Instructions to follow: Repeat exactly, and only, the lines below starting at the line that contains "2.133 μs (5%)" and ending at the line that contains "980.000 ns (5%)", inclusive of both.

Data for this exercise:
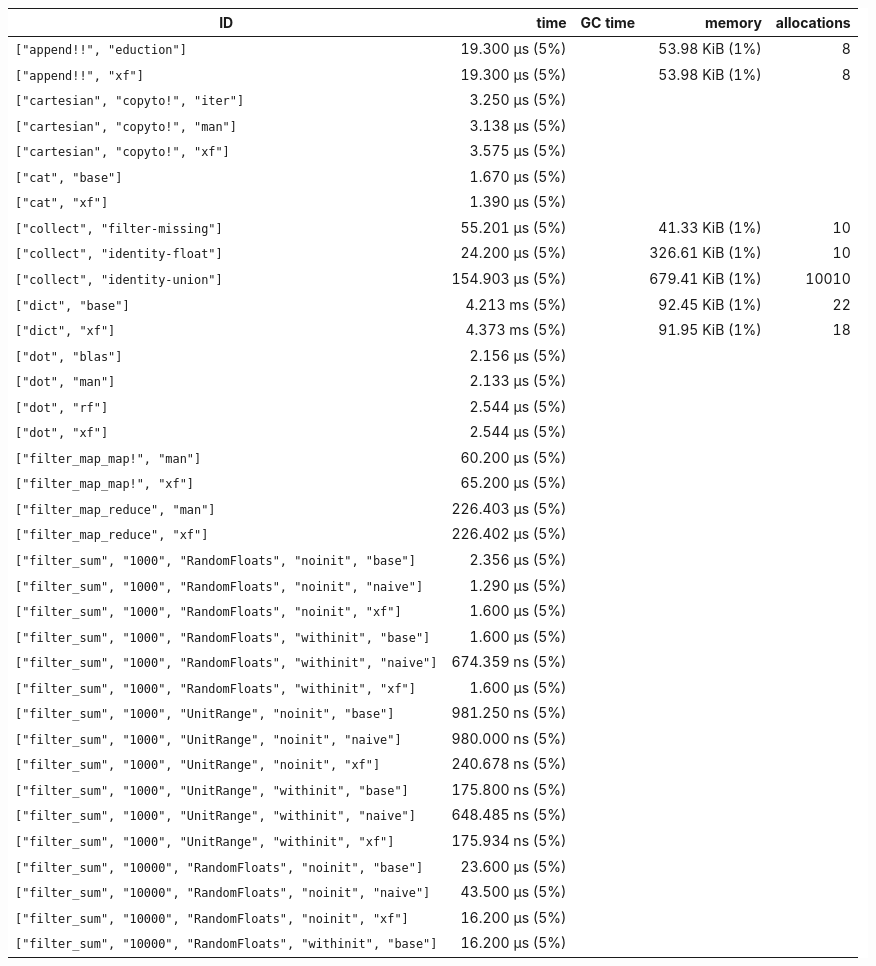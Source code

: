 | ID                                                             | time            | GC time | memory          | allocations |
|----------------------------------------------------------------|----------------:|--------:|----------------:|------------:|
| `["append!!", "eduction"]`                                     |  19.300 μs (5%) |         |  53.98 KiB (1%) |           8 |
| `["append!!", "xf"]`                                           |  19.300 μs (5%) |         |  53.98 KiB (1%) |           8 |
| `["cartesian", "copyto!", "iter"]`                             |   3.250 μs (5%) |         |                 |             |
| `["cartesian", "copyto!", "man"]`                              |   3.138 μs (5%) |         |                 |             |
| `["cartesian", "copyto!", "xf"]`                               |   3.575 μs (5%) |         |                 |             |
| `["cat", "base"]`                                              |   1.670 μs (5%) |         |                 |             |
| `["cat", "xf"]`                                                |   1.390 μs (5%) |         |                 |             |
| `["collect", "filter-missing"]`                                |  55.201 μs (5%) |         |  41.33 KiB (1%) |          10 |
| `["collect", "identity-float"]`                                |  24.200 μs (5%) |         | 326.61 KiB (1%) |          10 |
| `["collect", "identity-union"]`                                | 154.903 μs (5%) |         | 679.41 KiB (1%) |       10010 |
| `["dict", "base"]`                                             |   4.213 ms (5%) |         |  92.45 KiB (1%) |          22 |
| `["dict", "xf"]`                                               |   4.373 ms (5%) |         |  91.95 KiB (1%) |          18 |
| `["dot", "blas"]`                                              |   2.156 μs (5%) |         |                 |             |
| `["dot", "man"]`                                               |   2.133 μs (5%) |         |                 |             |
| `["dot", "rf"]`                                                |   2.544 μs (5%) |         |                 |             |
| `["dot", "xf"]`                                                |   2.544 μs (5%) |         |                 |             |
| `["filter_map_map!", "man"]`                                   |  60.200 μs (5%) |         |                 |             |
| `["filter_map_map!", "xf"]`                                    |  65.200 μs (5%) |         |                 |             |
| `["filter_map_reduce", "man"]`                                 | 226.403 μs (5%) |         |                 |             |
| `["filter_map_reduce", "xf"]`                                  | 226.402 μs (5%) |         |                 |             |
| `["filter_sum", "1000", "RandomFloats", "noinit", "base"]`     |   2.356 μs (5%) |         |                 |             |
| `["filter_sum", "1000", "RandomFloats", "noinit", "naive"]`    |   1.290 μs (5%) |         |                 |             |
| `["filter_sum", "1000", "RandomFloats", "noinit", "xf"]`       |   1.600 μs (5%) |         |                 |             |
| `["filter_sum", "1000", "RandomFloats", "withinit", "base"]`   |   1.600 μs (5%) |         |                 |             |
| `["filter_sum", "1000", "RandomFloats", "withinit", "naive"]`  | 674.359 ns (5%) |         |                 |             |
| `["filter_sum", "1000", "RandomFloats", "withinit", "xf"]`     |   1.600 μs (5%) |         |                 |             |
| `["filter_sum", "1000", "UnitRange", "noinit", "base"]`        | 981.250 ns (5%) |         |                 |             |
| `["filter_sum", "1000", "UnitRange", "noinit", "naive"]`       | 980.000 ns (5%) |         |                 |             |
| `["filter_sum", "1000", "UnitRange", "noinit", "xf"]`          | 240.678 ns (5%) |         |                 |             |
| `["filter_sum", "1000", "UnitRange", "withinit", "base"]`      | 175.800 ns (5%) |         |                 |             |
| `["filter_sum", "1000", "UnitRange", "withinit", "naive"]`     | 648.485 ns (5%) |         |                 |             |
| `["filter_sum", "1000", "UnitRange", "withinit", "xf"]`        | 175.934 ns (5%) |         |                 |             |
| `["filter_sum", "10000", "RandomFloats", "noinit", "base"]`    |  23.600 μs (5%) |         |                 |             |
| `["filter_sum", "10000", "RandomFloats", "noinit", "naive"]`   |  43.500 μs (5%) |         |                 |             |
| `["filter_sum", "10000", "RandomFloats", "noinit", "xf"]`      |  16.200 μs (5%) |         |                 |             |
| `["filter_sum", "10000", "RandomFloats", "withinit", "base"]`  |  16.200 μs (5%) |         |                 |             |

Answer to this task:
| `["dot", "man"]`                                               |   2.133 μs (5%) |         |                 |             |
| `["dot", "rf"]`                                                |   2.544 μs (5%) |         |                 |             |
| `["dot", "xf"]`                                                |   2.544 μs (5%) |         |                 |             |
| `["filter_map_map!", "man"]`                                   |  60.200 μs (5%) |         |                 |             |
| `["filter_map_map!", "xf"]`                                    |  65.200 μs (5%) |         |                 |             |
| `["filter_map_reduce", "man"]`                                 | 226.403 μs (5%) |         |                 |             |
| `["filter_map_reduce", "xf"]`                                  | 226.402 μs (5%) |         |                 |             |
| `["filter_sum", "1000", "RandomFloats", "noinit", "base"]`     |   2.356 μs (5%) |         |                 |             |
| `["filter_sum", "1000", "RandomFloats", "noinit", "naive"]`    |   1.290 μs (5%) |         |                 |             |
| `["filter_sum", "1000", "RandomFloats", "noinit", "xf"]`       |   1.600 μs (5%) |         |                 |             |
| `["filter_sum", "1000", "RandomFloats", "withinit", "base"]`   |   1.600 μs (5%) |         |                 |             |
| `["filter_sum", "1000", "RandomFloats", "withinit", "naive"]`  | 674.359 ns (5%) |         |                 |             |
| `["filter_sum", "1000", "RandomFloats", "withinit", "xf"]`     |   1.600 μs (5%) |         |                 |             |
| `["filter_sum", "1000", "UnitRange", "noinit", "base"]`        | 981.250 ns (5%) |         |                 |             |
| `["filter_sum", "1000", "UnitRange", "noinit", "naive"]`       | 980.000 ns (5%) |         |                 |             |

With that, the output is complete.